As the 1890s dawned, Clark, Chapin & Bushnell, like most of its neighbors, became the victim of corrupt cops. As drays pulled up to deliver or load crates of goods, policemen would move in, demanding payment for “the use” of the sidewalk.

In 1894, the State Senate established the Lexow Committee to investigate police corruption. While some businessmen were reticent to testify, no doubt fearing retribution, that was not the case with Clark, Chapin & Bushnell.

Horse-drawn drays that pulled up to the sidewalk of Clark, Chapin & Bushnell, created an opportunity for corrupt cops.
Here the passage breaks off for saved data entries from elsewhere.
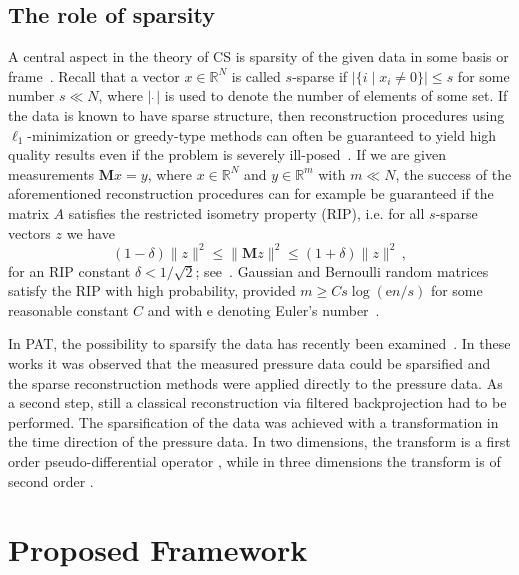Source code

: \documentclass[11pt]{article}
\newcommand{\R}{\mathbb R}
\newcommand{\fullop}{\mathbf M}
\begin{document}
\subsection{The role of sparsity} \label{S:sparsity}

A central aspect in the theory of CS  is sparsity of the given data in some basis or frame~\cite{CanRomTao06a,Don06,foucart2013mathematical}. Recall that a vector $x\in\R^N$ is called
$s$-sparse if $\lvert \{i \mid x_i \neq0 \} \rvert \leq s$ for some number $s\ll N$, where $\lvert \,\dot \, \rvert$ is used to denote the number of elements of some
set.
If the data is known to have sparse structure, then reconstruction procedures using $\ell_1$-minimization or greedy-type methods can often be guaranteed to yield high quality results even if the problem is severely ill-posed~\cite{CanRomTao06a,GraHalSch11}.
If we are given measurements $\fullop x = y$, where $x\in\R^N$ and $y\in\R^m$ with $m\ll N$, the success of the aforementioned reconstruction procedures can for example be guaranteed if the matrix $A$ satisfies the restricted isometry property (RIP), i.e. for all $s$-sparse vectors $z$ we have
\begin{equation} \label{eq:RIP}
(1-\delta)\|z\|^2\leq \| \fullop z\|^2\leq(1+\delta)\|z\|^2 \,,
\end{equation}
for an RIP constant $\delta < 1/\sqrt{2}$; see~\cite{foucart2013mathematical}.
Gaussian and Bernoulli random matrices satisfy the RIP with high probability, provided $m \geq C s \log(\mathrm{e} n/s)$ for some reasonable constant $C$ and with $\mathrm{e}$ denoting Euler's number~\cite{baraniuk2008simple}.

In PAT, the possibility to sparsify the data has recently been examined~\cite{sandbichler2015novel,haltmeier2016compressed}.
In these works it was observed that the measured pressure data could be sparsified and the sparse reconstruction methods were applied directly to the pressure data. As a second step, still a classical reconstruction via filtered backprojection had to be performed.
The sparsification of the data was achieved with a transformation in the time direction of the pressure data. In two dimensions, the transform is a first order pseudo-differential operator \cite{sandbichler2015novel}, while in three dimensions the transform is of second order \cite{haltmeier2016compressed}.



\section{Proposed Framework}
\label{sec:proposed}
\end{document}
On June 22, the firm’s manager, Andrew J. Wellington, testified “We were very much annoyed by the police about one year ago. A policeman came into the store and said that if wanted to back our trucks across the sidewalk there was a party in authority who would have to be paid. A man called the next day. He was not in uniform and I did not know him. He said there was a regular fee to be paid, generally $50, for houses having so much frontage on the street, but ours would be $25.” The payoff would equal $700 today.

The labor unions which were taking root at the time gained power by the turn of the century. The disparate interests of the workers and management sometimes boiled over into ugly and violent clashes. When teamsters went on strike in December 1905, Clark, Chapin & Bushnell refused to give in to their demands. They simply fired those on strike and hired new drivers. It did not sit well with the union. But, recognizing the potential of danger to its new employees, the firm put an armed guard on each truck.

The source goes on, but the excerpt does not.